The next major change occurred in 1975 when all Service Battalions were numbered and we became 23 (Hamilton) Service Battalion. The numbering system is based on geography. All Ontario Service Battalions with the exception of Thunder Bay are affiliated with 2 Service Battalion a regular force unit based in Petawawa Ontario. Thus Hamilton became 23, London 22, Windsor 21.

In 1976 the Medical Company became an independent unit known as 23 Medical Company, Canadian Forces Medical Services.

On 3 November 2001, the battalion (in its former designation as 23 Service Battalion) was granted Freedom of the City of Hamilton by Mayor Bob Wade.

With the closing of the Militia Districts and the formation of the Brigade system, 23 Service Battalion became part of 31 Brigade Group headquartered in London, Ontario. 31 Brigade encompasses most of South Western Ontario. 31 Service share the responsibility of providing Combat Service Support to 31 Brigade with 21 Windsor, 22 London, and 23 Hamilton Support Companies.

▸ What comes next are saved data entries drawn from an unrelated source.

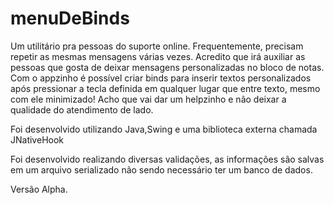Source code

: # menuDeBinds


Um utilitário pra pessoas do suporte online. Frequentemente, precisam repetir as mesmas mensagens várias vezes. Acredito que irá auxiliar as pessoas que gosta de deixar mensagens personalizadas no bloco de notas. 
Com o appzinho é possível criar binds para inserir textos personalizados após pressionar a tecla definida em qualquer lugar que entre texto, mesmo com ele minimizado!
Acho que vai dar um helpzinho e não deixar a qualidade do atendimento de lado.

Foi desenvolvido utilizando Java,Swing e uma biblioteca externa chamada JNativeHook 

Foi desenvolvido realizando diversas validações, as informações são salvas em um arquivo serializado não sendo necessário ter um banco de dados.


Versão Alpha.
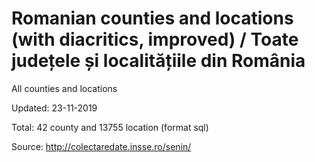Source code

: # Romanian counties and locations (with diacritics, improved) / Toate județele și localitățiile din România
All counties and locations

Updated: 23-11-2019

Total: 42 county and 13755 location (format sql)

Source:
http://colectaredate.insse.ro/senin/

The Military Police became a Brigade asset and were transferred to Headquarters in London.

23 Service Battalion was last commanded by Lieutenant Colonel J. Newton CD and the Regimental Sergeant Major is Chief Warrant Officer R.M. Hewins CD before being tactically grouped with 21 (Windsor) and 22 (London) Service Battalions under the command of LCol R. Hewins CD and the Regimental Sergeant Major CWO Gaudet CD in preparation for the amalgamation of the three service battalions into a single unit—31 Service Battalion—as Hamilton, London, and Windsor Support Companies.

The history of the unit's command teams are as follows:
Commanding Officers -
Lieutenant-Colonel R.A. Phillips, CD
Lieutenant-Colonel C. Poole, CD
Lieutenant-Colonel S. Harding, CD
Lieutenant-Colonel B. Medd, CD
Lieutenant-Colonel S. Briand, CD
Lieutenant-Colonel D.E. Meehan, CD Lieutenant-Colonel B. Griffiths, CD.

Regimental Sergeants Major -
Chief Warrant Officer R. Guadet, CD
Chief Warrant Officer J. Jurasko, CD
Chief Warrant Officer M. Delarosbil, MMM CD
Chief Warrant Officer R. Turnbull, CD
Chief Warrant Officer R. Watkins, CD
Chief Warrant Officer R. Gonsalves, CD.

==Operational history==
===Overseas===
Members of the battalion have served with NATO on Reforger Exercises in West Germany and in Norway, and with distinction on peacekeeping missions with the United Nations, NATO and multi-national forces, in Egypt, Cyprus, Golan Heights, Namibia, Cambodia, Somalia, Bosnia, Kosovo, Rwanda and Afghanistan.
===Domestic===
Unit members have also served on domestic operations during the Olympic Games in Canada, the blizzard of 1977 in the Niagara region, the Manitoba floods of 1997 and the ice storms of 1998 in eastern Ontario.

==Affiliations==
31 Service Battalion is affiliated with the British Army's 158 Regiment RLC (formerly of the Royal Anglian Regiment). The units used to exchange annual training exercises where members of 158 Regiment undergo winter warfare training at 4th Canadian Division Training Centre Meaford, Ontario and 31 Service Battalion members would attend a fall exercise in England.